▸ WHAT TO PRODUCE: Scan the listing beneath this sentence. Report each line with the word "galaxy".

▸ RECORDED DATA:
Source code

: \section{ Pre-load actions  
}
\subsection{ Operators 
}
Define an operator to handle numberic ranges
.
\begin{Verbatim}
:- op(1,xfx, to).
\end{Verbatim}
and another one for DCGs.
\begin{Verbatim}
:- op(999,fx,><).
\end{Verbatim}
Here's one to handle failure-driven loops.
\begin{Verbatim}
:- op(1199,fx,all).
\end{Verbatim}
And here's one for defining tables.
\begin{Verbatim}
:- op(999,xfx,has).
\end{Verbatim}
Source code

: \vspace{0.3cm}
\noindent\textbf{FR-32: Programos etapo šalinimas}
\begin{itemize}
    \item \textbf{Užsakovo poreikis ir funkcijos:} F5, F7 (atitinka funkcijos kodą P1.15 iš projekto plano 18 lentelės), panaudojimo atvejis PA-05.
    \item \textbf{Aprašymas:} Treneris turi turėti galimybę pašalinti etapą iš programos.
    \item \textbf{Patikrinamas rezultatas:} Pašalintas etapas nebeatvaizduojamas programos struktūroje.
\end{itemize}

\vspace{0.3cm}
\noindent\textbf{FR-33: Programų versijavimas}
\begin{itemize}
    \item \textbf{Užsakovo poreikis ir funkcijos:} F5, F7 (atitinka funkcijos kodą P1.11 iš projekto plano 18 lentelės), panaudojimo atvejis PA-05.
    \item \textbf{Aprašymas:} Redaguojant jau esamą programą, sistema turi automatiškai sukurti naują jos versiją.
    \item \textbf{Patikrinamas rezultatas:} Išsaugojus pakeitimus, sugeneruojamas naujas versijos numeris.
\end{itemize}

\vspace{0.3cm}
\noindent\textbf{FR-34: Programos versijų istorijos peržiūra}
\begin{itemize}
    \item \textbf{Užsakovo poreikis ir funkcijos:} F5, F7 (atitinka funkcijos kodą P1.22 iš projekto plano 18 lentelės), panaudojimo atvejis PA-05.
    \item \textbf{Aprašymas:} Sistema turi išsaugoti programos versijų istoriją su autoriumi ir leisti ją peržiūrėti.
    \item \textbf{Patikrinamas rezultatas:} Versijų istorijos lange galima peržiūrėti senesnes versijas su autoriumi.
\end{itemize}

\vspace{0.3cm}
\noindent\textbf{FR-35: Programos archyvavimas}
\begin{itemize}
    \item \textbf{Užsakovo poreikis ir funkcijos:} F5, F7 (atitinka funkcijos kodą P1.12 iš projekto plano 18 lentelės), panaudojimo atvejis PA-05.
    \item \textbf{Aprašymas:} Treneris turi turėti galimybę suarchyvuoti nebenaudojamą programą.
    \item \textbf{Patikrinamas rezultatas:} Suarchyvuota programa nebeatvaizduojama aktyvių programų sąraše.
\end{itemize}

--

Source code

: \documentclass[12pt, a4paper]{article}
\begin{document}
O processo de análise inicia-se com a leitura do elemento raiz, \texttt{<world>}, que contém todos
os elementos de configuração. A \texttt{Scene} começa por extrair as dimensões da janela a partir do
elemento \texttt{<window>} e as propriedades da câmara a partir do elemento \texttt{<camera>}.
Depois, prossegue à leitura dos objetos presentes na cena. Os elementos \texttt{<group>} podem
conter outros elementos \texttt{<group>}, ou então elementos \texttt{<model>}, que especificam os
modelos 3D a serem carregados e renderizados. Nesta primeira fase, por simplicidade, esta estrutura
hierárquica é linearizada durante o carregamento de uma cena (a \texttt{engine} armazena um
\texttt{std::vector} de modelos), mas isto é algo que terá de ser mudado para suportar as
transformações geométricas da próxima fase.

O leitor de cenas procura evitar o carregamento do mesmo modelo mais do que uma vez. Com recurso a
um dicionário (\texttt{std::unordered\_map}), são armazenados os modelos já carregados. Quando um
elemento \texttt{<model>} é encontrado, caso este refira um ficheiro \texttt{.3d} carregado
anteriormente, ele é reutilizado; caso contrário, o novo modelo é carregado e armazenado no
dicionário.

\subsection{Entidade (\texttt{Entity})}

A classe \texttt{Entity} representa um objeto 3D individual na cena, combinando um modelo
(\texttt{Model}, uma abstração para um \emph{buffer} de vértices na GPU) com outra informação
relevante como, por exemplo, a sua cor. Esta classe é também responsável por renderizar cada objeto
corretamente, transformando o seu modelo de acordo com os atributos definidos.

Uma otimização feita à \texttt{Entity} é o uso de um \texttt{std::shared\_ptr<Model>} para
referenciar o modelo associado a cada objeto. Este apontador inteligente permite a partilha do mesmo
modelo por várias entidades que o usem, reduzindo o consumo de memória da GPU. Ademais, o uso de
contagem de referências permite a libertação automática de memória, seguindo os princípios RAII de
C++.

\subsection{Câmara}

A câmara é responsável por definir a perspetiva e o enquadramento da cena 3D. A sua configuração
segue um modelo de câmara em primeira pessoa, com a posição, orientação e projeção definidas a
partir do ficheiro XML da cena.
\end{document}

--

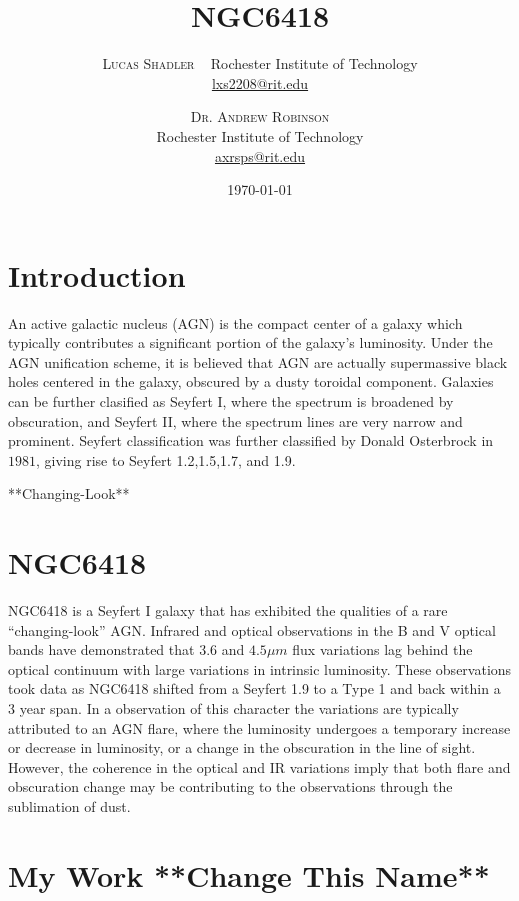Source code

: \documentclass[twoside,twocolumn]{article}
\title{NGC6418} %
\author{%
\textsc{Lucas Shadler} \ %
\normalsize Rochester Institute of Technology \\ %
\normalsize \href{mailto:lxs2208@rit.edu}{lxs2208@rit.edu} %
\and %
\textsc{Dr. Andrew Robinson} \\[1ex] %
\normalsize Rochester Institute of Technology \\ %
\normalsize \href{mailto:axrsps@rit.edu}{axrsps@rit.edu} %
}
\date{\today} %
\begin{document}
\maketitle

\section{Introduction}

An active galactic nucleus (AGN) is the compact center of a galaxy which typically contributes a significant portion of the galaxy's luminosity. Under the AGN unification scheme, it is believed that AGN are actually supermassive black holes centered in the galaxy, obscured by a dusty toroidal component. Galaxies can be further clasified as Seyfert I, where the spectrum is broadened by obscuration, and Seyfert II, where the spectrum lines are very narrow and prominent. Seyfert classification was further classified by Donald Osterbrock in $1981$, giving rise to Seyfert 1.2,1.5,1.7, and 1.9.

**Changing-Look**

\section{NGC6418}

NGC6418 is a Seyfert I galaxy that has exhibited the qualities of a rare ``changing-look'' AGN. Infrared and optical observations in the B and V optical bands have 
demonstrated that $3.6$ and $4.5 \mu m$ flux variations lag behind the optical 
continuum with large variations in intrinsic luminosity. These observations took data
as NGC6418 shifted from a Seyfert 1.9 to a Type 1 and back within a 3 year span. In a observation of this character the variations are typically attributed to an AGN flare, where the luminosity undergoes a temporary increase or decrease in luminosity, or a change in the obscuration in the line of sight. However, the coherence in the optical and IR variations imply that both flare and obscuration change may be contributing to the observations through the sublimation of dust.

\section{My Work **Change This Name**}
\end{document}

▸ OUTPUT OF THE TASK:
An active galactic nucleus (AGN) is the compact center of a galaxy which typically contributes a significant portion of the galaxy's luminosity. Under the AGN unification scheme, it is believed that AGN are actually supermassive black holes centered in the galaxy, obscured by a dusty toroidal component. Galaxies can be further clasified as Seyfert I, where the spectrum is broadened by obscuration, and Seyfert II, where the spectrum lines are very narrow and prominent. Seyfert classification was further classified by Donald Osterbrock in $1981$, giving rise to Seyfert 1.2,1.5,1.7, and 1.9.
NGC6418 is a Seyfert I galaxy that has exhibited the qualities of a rare ``changing-look'' AGN. Infrared and optical observations in the B and V optical bands have 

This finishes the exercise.